Model manusia narsis adalah alamat yang cocok disematkan buat manusia yang berbijak pada diri sendiri, sedangkan pada manusia di luar diri dan komunitasnya, ia nyarekan lak-lak dasar. Maka keberadaan media cetak mutlak mengusung wacana diversitas agar setiap warga di Jabar “melek kebudayaan”, sehingga dapat mengarifi keberbedaan yang pasti terkandung di setiap kebudayaan. 

Media cetak kalau hendak menempatkan eksistensinya sebagai lembaga mediasi wacana multikulturalisme di Jabar menjadi keniscayaan tak nisbi untuk menggali, melestarikan dan mengenalkan keterserakan selain budaya Sunda kepada warga Jabar yang multikultural dan plural. 

Setelah masyarakat Jabar mengetahui informasi dan memiliki keluasan wawasan karena membaca media cetak tersebut, kebudayaan pun akan berfungsi sebagai pendukung terciptanya kembali peradaban bangsa yang berlapang dada atas perbedaan ke depan.

Hal di atas sesuai dengan garis konstitusional dalam pasal 6 UU Pokok Pers No. 40/1999, yang menyatakan Pers harus menjalankan peran sbb: 1).
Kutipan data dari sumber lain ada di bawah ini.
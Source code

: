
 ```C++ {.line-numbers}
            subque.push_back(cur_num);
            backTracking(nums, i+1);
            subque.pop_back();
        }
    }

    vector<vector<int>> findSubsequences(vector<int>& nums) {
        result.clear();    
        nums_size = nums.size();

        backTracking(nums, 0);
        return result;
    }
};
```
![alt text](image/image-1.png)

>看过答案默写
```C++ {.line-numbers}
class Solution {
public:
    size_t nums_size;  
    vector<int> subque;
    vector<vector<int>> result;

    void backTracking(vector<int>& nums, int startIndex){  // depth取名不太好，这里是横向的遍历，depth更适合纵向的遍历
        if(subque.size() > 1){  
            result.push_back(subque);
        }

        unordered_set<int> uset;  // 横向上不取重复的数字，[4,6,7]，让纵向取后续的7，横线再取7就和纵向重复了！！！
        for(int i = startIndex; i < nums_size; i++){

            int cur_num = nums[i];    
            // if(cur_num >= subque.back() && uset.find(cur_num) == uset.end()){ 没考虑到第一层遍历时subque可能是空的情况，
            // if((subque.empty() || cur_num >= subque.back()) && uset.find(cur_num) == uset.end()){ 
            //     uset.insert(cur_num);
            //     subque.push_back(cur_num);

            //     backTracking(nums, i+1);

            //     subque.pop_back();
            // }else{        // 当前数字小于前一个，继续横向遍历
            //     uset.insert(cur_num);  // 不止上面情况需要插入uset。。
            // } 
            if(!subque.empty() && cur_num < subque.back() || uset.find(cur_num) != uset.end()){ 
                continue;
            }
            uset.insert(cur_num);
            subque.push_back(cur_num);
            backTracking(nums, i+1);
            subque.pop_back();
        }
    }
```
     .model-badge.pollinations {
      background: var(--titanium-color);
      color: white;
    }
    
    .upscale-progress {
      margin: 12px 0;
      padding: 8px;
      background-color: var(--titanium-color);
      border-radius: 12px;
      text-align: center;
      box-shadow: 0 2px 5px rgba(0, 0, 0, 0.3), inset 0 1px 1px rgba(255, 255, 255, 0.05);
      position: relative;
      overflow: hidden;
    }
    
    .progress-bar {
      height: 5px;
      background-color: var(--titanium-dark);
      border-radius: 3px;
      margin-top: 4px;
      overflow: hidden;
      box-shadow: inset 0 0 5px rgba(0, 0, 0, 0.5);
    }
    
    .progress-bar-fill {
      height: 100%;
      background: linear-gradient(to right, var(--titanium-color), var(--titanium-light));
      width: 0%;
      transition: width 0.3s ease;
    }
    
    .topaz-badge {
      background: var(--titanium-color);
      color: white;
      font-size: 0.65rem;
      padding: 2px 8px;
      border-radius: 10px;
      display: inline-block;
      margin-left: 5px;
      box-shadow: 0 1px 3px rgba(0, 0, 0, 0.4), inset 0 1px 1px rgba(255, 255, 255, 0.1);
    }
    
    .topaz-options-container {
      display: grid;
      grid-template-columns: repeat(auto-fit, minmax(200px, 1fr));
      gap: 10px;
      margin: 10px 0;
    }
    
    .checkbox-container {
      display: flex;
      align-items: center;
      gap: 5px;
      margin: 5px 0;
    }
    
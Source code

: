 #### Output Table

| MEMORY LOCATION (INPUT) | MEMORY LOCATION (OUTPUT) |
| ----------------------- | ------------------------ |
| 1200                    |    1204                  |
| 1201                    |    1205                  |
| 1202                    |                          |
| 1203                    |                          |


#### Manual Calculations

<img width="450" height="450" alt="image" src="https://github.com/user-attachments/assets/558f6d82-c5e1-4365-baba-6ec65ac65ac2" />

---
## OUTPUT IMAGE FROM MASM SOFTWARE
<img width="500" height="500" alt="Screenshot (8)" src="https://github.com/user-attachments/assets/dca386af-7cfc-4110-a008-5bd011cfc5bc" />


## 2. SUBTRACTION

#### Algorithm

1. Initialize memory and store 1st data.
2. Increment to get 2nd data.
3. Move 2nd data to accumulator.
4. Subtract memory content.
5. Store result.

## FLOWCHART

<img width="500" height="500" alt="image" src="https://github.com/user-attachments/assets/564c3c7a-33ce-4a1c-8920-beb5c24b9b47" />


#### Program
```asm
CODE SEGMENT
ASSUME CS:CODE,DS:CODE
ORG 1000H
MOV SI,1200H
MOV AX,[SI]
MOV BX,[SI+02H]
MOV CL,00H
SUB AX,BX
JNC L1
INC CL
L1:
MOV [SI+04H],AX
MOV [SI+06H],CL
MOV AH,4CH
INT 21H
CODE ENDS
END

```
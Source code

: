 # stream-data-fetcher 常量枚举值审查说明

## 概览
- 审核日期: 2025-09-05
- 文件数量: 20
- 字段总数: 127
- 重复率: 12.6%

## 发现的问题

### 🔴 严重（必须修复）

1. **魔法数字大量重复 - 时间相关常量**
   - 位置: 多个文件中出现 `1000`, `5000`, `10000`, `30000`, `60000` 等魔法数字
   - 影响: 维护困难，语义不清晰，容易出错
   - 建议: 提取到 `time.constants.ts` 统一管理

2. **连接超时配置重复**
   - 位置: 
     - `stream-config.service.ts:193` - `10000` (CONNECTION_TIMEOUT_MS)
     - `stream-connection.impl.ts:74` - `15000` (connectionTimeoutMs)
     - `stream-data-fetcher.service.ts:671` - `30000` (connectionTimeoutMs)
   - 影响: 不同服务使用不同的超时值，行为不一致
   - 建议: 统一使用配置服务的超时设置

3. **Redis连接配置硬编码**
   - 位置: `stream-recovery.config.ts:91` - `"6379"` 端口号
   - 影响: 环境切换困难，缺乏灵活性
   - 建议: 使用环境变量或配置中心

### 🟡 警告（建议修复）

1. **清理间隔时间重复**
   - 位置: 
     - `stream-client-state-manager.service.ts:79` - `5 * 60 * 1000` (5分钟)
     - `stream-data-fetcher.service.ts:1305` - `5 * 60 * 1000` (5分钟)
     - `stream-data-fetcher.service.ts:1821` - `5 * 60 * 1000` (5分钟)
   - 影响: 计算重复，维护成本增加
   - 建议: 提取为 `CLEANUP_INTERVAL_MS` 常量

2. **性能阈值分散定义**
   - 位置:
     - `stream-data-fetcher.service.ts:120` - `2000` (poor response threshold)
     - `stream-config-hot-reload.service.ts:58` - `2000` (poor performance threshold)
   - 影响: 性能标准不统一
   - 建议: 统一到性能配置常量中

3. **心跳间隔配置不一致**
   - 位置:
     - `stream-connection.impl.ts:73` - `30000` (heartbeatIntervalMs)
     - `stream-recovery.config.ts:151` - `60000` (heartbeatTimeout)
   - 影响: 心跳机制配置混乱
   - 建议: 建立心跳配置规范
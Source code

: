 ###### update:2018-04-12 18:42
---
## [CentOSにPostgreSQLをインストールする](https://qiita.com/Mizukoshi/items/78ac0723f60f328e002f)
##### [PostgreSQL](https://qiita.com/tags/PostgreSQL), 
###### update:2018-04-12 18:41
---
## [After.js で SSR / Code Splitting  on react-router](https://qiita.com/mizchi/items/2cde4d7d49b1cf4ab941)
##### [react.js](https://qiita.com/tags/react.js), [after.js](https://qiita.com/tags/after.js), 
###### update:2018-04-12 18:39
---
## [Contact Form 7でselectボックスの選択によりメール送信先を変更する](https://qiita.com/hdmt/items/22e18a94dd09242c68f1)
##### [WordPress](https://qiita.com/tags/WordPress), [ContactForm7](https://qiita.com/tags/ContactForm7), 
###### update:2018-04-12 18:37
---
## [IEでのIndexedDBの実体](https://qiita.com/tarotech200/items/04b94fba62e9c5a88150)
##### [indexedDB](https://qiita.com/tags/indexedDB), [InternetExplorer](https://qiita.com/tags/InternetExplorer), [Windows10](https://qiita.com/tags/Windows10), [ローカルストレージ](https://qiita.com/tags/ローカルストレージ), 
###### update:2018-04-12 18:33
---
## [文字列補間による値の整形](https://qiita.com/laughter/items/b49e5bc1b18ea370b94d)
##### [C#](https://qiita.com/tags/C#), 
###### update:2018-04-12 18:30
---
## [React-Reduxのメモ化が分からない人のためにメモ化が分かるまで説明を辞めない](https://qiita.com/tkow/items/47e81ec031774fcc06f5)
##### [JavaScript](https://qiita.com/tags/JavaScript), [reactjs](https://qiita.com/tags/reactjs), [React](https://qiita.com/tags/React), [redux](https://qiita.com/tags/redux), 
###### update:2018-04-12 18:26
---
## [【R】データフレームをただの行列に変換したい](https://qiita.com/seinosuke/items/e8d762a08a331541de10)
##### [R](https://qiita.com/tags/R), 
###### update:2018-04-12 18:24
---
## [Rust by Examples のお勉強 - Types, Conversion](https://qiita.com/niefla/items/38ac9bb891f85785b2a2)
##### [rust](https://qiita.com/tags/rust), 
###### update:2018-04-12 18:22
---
Memenuhi keingintahuan masyarakat, 2). Menegakkan nilai-nilai demokrasi dan hak-hak asasi manusia serta menghormati kemajemukan, 3). Memberikan informasi secara tepat, akurat dan benar, 4). Melakukan pengawasan, kritik, koreksi, dan saran untuk kepentingan publik, dan 5). Memperjuangkan keadilan beserta kesejahteraan.

Oleh karena itu, kebudayaan lokal ketika diinterpretasi secara kontekstual akan menjadi mediator memulihkann krisis peradaban dan kerusakan ekologis yang diakibatkan manifulasi masyarakat modern – yang banyak mendewakan alur pikir positivistisme an sich. Kearifan lokal (local wisdom) dengan kejamakan atau kemajemukan yang melingkari realitas sosio-kultural, akan berfungsi sebagaimana mestinya, ketika media cetak mengangkat khazanah budaya lokal secara berimbang.

Ketika dalam keseharian warga Jabar mengkarabi diversitas kebudayaan mereka akan membijaki setiap perbedaan pendapat, pemahaman, budaya, ideologi, dan bahkan agama. Alhasil, tidak akan terjadi semacam “anomali kesundaan” dalam individu yang mengaku urang Sunda ketika melakukan interaksi dengan etnik lain di lingkungannya. Sebab, Jawa adalah saudara tua yang harus diakui memiliki akar kekuasaan dan kebudayaan yang berbeda dengan Sunda.